▸ **Task brief**
For the entries below, the result should be an exact transcription of the lines from the one with "至少包含 3 个其他节点的信息，最多包含总节点 -2 个其他节点的信息" up to and including the one with "cluster keyslot mykey，可以查看一个", and only those.

(Dataset entries)
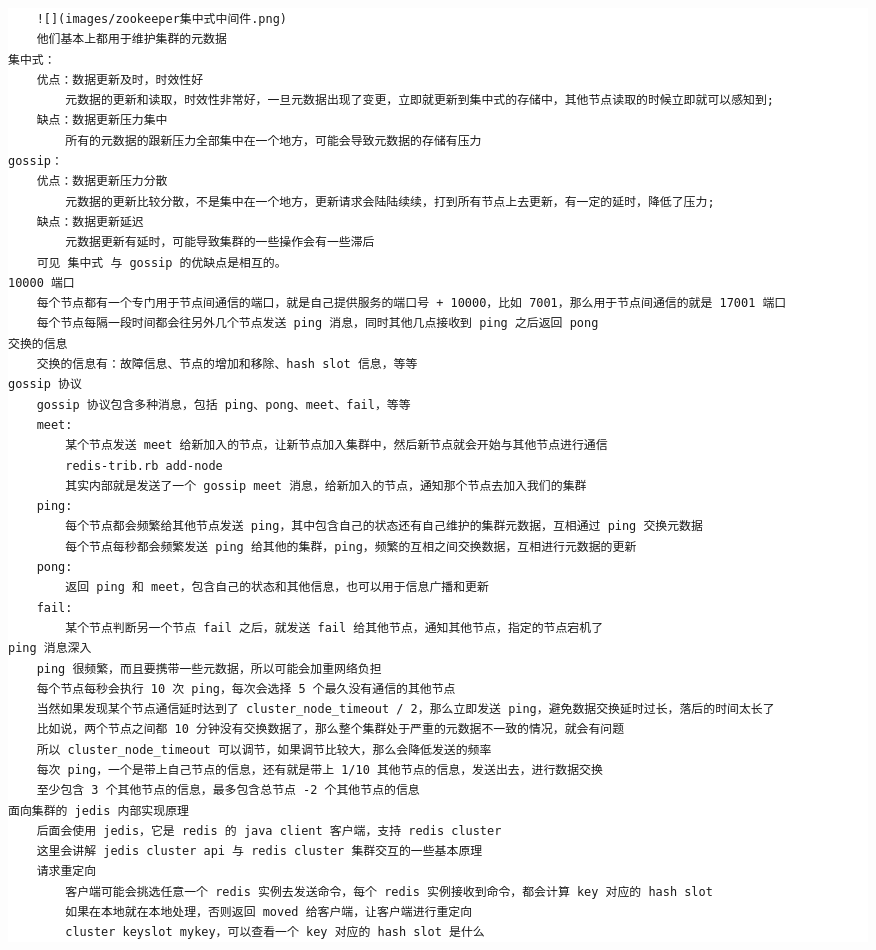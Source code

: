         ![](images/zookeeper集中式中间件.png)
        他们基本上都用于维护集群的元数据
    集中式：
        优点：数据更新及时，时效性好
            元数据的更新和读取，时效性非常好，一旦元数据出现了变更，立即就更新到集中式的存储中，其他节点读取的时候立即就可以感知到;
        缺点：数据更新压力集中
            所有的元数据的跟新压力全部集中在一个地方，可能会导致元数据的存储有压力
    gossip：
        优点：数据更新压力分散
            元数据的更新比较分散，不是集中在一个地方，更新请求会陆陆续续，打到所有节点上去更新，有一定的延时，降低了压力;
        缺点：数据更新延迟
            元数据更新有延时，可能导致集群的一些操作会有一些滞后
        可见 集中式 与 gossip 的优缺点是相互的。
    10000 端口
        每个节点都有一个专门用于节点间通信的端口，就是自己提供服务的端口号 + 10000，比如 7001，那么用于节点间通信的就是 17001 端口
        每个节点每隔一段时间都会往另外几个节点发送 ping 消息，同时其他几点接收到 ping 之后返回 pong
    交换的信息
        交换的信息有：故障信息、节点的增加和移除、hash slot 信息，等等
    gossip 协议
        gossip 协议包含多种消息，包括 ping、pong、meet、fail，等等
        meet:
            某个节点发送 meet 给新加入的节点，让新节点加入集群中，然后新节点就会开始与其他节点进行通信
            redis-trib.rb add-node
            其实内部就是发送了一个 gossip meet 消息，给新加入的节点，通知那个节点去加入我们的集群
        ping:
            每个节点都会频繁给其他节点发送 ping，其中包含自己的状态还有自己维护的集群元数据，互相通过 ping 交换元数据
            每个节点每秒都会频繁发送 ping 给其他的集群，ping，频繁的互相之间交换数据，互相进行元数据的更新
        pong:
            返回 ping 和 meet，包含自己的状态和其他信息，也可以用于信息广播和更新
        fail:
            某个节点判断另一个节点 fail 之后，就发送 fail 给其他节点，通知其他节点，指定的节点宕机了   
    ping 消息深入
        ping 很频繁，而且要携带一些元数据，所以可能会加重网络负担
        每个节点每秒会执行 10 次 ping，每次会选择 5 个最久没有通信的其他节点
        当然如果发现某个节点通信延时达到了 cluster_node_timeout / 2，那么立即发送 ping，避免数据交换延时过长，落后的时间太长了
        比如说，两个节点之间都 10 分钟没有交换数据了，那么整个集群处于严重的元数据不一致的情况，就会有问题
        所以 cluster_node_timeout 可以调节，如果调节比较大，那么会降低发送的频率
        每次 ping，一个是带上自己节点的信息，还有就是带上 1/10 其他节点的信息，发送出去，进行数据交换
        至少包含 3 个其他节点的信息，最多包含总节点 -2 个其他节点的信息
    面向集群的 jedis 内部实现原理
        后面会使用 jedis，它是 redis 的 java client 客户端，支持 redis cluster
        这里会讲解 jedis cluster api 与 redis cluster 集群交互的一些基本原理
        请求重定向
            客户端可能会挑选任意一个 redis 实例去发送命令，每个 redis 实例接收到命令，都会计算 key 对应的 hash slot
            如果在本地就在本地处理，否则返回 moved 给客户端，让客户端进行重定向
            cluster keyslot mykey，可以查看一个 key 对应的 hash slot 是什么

* * *

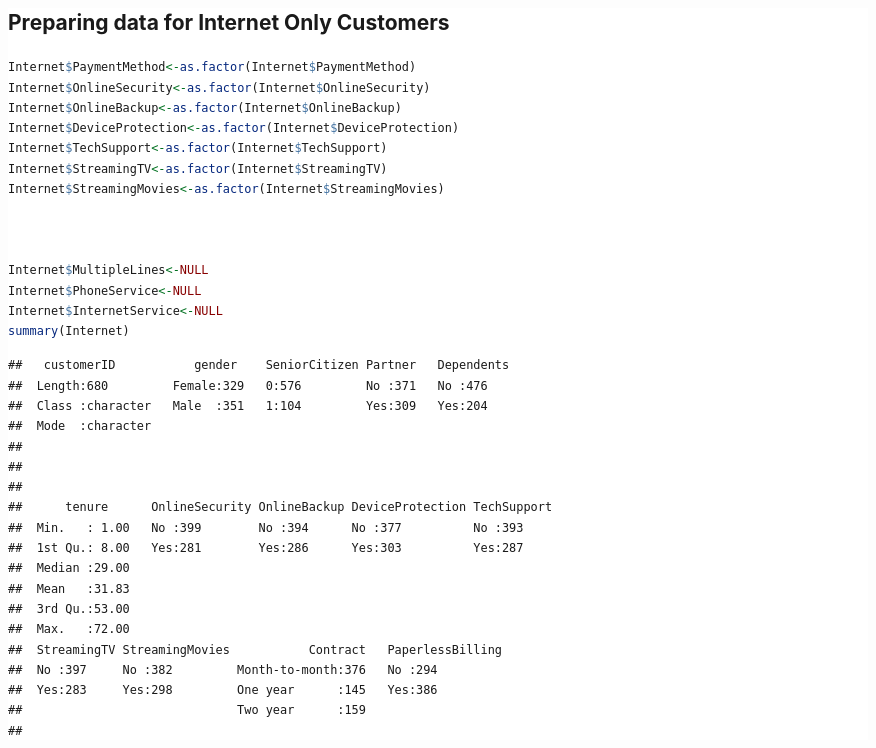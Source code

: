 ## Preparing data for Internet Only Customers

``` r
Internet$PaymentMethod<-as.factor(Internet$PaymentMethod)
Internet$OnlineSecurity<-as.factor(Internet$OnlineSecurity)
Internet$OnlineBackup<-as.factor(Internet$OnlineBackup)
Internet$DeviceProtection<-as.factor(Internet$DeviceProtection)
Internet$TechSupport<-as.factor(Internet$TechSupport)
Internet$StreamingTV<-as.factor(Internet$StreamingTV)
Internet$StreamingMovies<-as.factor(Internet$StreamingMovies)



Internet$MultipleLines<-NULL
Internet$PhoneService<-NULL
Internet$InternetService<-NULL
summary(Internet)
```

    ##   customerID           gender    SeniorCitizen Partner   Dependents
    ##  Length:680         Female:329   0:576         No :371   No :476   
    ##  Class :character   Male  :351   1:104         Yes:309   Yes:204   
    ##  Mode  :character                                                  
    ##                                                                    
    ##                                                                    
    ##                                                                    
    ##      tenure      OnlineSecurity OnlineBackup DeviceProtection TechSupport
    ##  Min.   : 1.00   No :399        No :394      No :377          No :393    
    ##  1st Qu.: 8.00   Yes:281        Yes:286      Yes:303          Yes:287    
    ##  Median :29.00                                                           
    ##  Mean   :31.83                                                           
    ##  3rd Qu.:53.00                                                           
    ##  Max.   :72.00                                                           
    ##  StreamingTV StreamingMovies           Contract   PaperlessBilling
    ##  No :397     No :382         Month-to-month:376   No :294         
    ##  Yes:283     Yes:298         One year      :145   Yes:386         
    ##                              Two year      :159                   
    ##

▸ **Solution to this problem**
        至少包含 3 个其他节点的信息，最多包含总节点 -2 个其他节点的信息
    面向集群的 jedis 内部实现原理
        后面会使用 jedis，它是 redis 的 java client 客户端，支持 redis cluster
        这里会讲解 jedis cluster api 与 redis cluster 集群交互的一些基本原理
        请求重定向
            客户端可能会挑选任意一个 redis 实例去发送命令，每个 redis 实例接收到命令，都会计算 key 对应的 hash slot
            如果在本地就在本地处理，否则返回 moved 给客户端，让客户端进行重定向
            cluster keyslot mykey，可以查看一个 key 对应的 hash slot 是什么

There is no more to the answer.